[Task] Could you retype the records word for word but without any pictures?

Segment Start: Dataset records

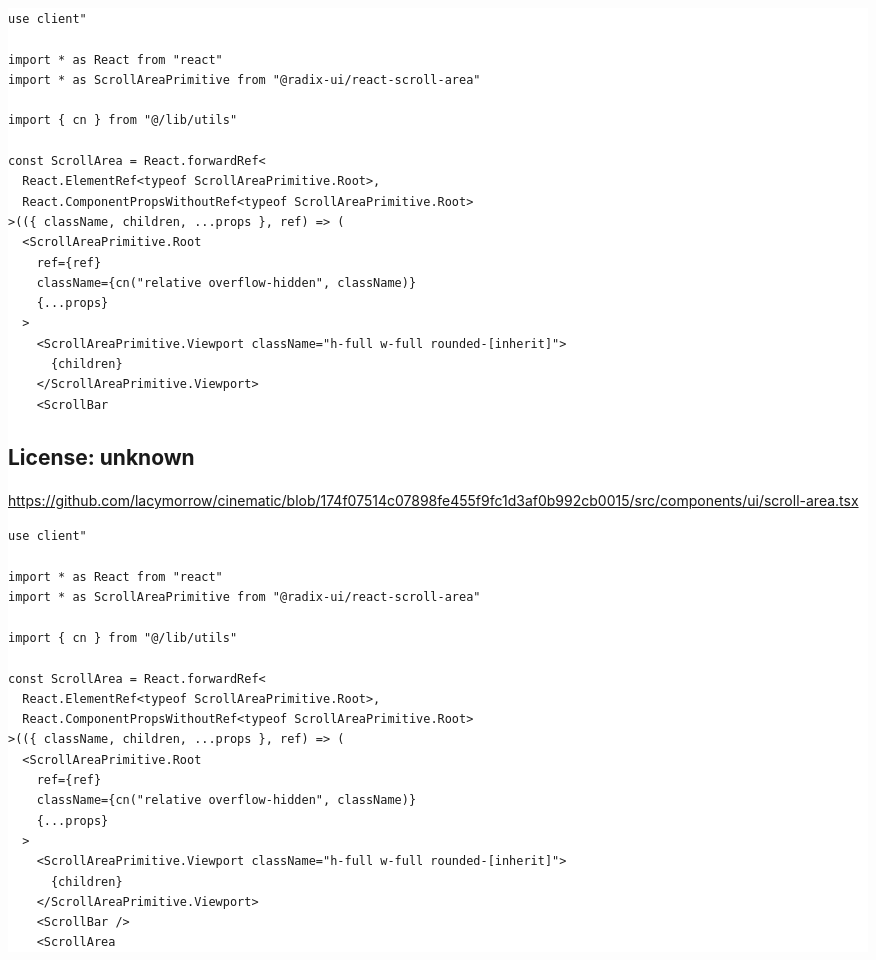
 ```
use client"

import * as React from "react"
import * as ScrollAreaPrimitive from "@radix-ui/react-scroll-area"

import { cn } from "@/lib/utils"

const ScrollArea = React.forwardRef<
  React.ElementRef<typeof ScrollAreaPrimitive.Root>,
  React.ComponentPropsWithoutRef<typeof ScrollAreaPrimitive.Root>
>(({ className, children, ...props }, ref) => (
  <ScrollAreaPrimitive.Root
    ref={ref}
    className={cn("relative overflow-hidden", className)}
    {...props}
  >
    <ScrollAreaPrimitive.Viewport className="h-full w-full rounded-[inherit]">
      {children}
    </ScrollAreaPrimitive.Viewport>
    <ScrollBar
```


## License: unknown
https://github.com/lacymorrow/cinematic/blob/174f07514c07898fe455f9fc1d3af0b992cb0015/src/components/ui/scroll-area.tsx

```
use client"

import * as React from "react"
import * as ScrollAreaPrimitive from "@radix-ui/react-scroll-area"

import { cn } from "@/lib/utils"

const ScrollArea = React.forwardRef<
  React.ElementRef<typeof ScrollAreaPrimitive.Root>,
  React.ComponentPropsWithoutRef<typeof ScrollAreaPrimitive.Root>
>(({ className, children, ...props }, ref) => (
  <ScrollAreaPrimitive.Root
    ref={ref}
    className={cn("relative overflow-hidden", className)}
    {...props}
  >
    <ScrollAreaPrimitive.Viewport className="h-full w-full rounded-[inherit]">
      {children}
    </ScrollAreaPrimitive.Viewport>
    <ScrollBar />
    <ScrollArea
```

Segment End: Dataset records

[Solution]
 ```
use client"

import * as React from "react"
import * as ScrollAreaPrimitive from "@radix-ui/react-scroll-area"

import { cn } from "@/lib/utils"

const ScrollArea = React.forwardRef<
  React.ElementRef<typeof ScrollAreaPrimitive.Root>,
  React.ComponentPropsWithoutRef<typeof ScrollAreaPrimitive.Root>
>(({ className, children, ...props }, ref) => (
  <ScrollAreaPrimitive.Root
    ref={ref}
    className={cn("relative overflow-hidden", className)}
    {...props}
  >
    <ScrollAreaPrimitive.Viewport className="h-full w-full rounded-[inherit]">
      {children}
    </ScrollAreaPrimitive.Viewport>
    <ScrollBar
```


## License: unknown
https://github.com/lacymorrow/cinematic/blob/174f07514c07898fe455f9fc1d3af0b992cb0015/src/components/ui/scroll-area.tsx

```
use client"

import * as React from "react"
import * as ScrollAreaPrimitive from "@radix-ui/react-scroll-area"

import { cn } from "@/lib/utils"

const ScrollArea = React.forwardRef<
  React.ElementRef<typeof ScrollAreaPrimitive.Root>,
  React.ComponentPropsWithoutRef<typeof ScrollAreaPrimitive.Root>
>(({ className, children, ...props }, ref) => (
  <ScrollAreaPrimitive.Root
    ref={ref}
    className={cn("relative overflow-hidden", className)}
    {...props}
  >
    <ScrollAreaPrimitive.Viewport className="h-full w-full rounded-[inherit]">
      {children}
    </ScrollAreaPrimitive.Viewport>
    <ScrollBar />
    <ScrollArea
```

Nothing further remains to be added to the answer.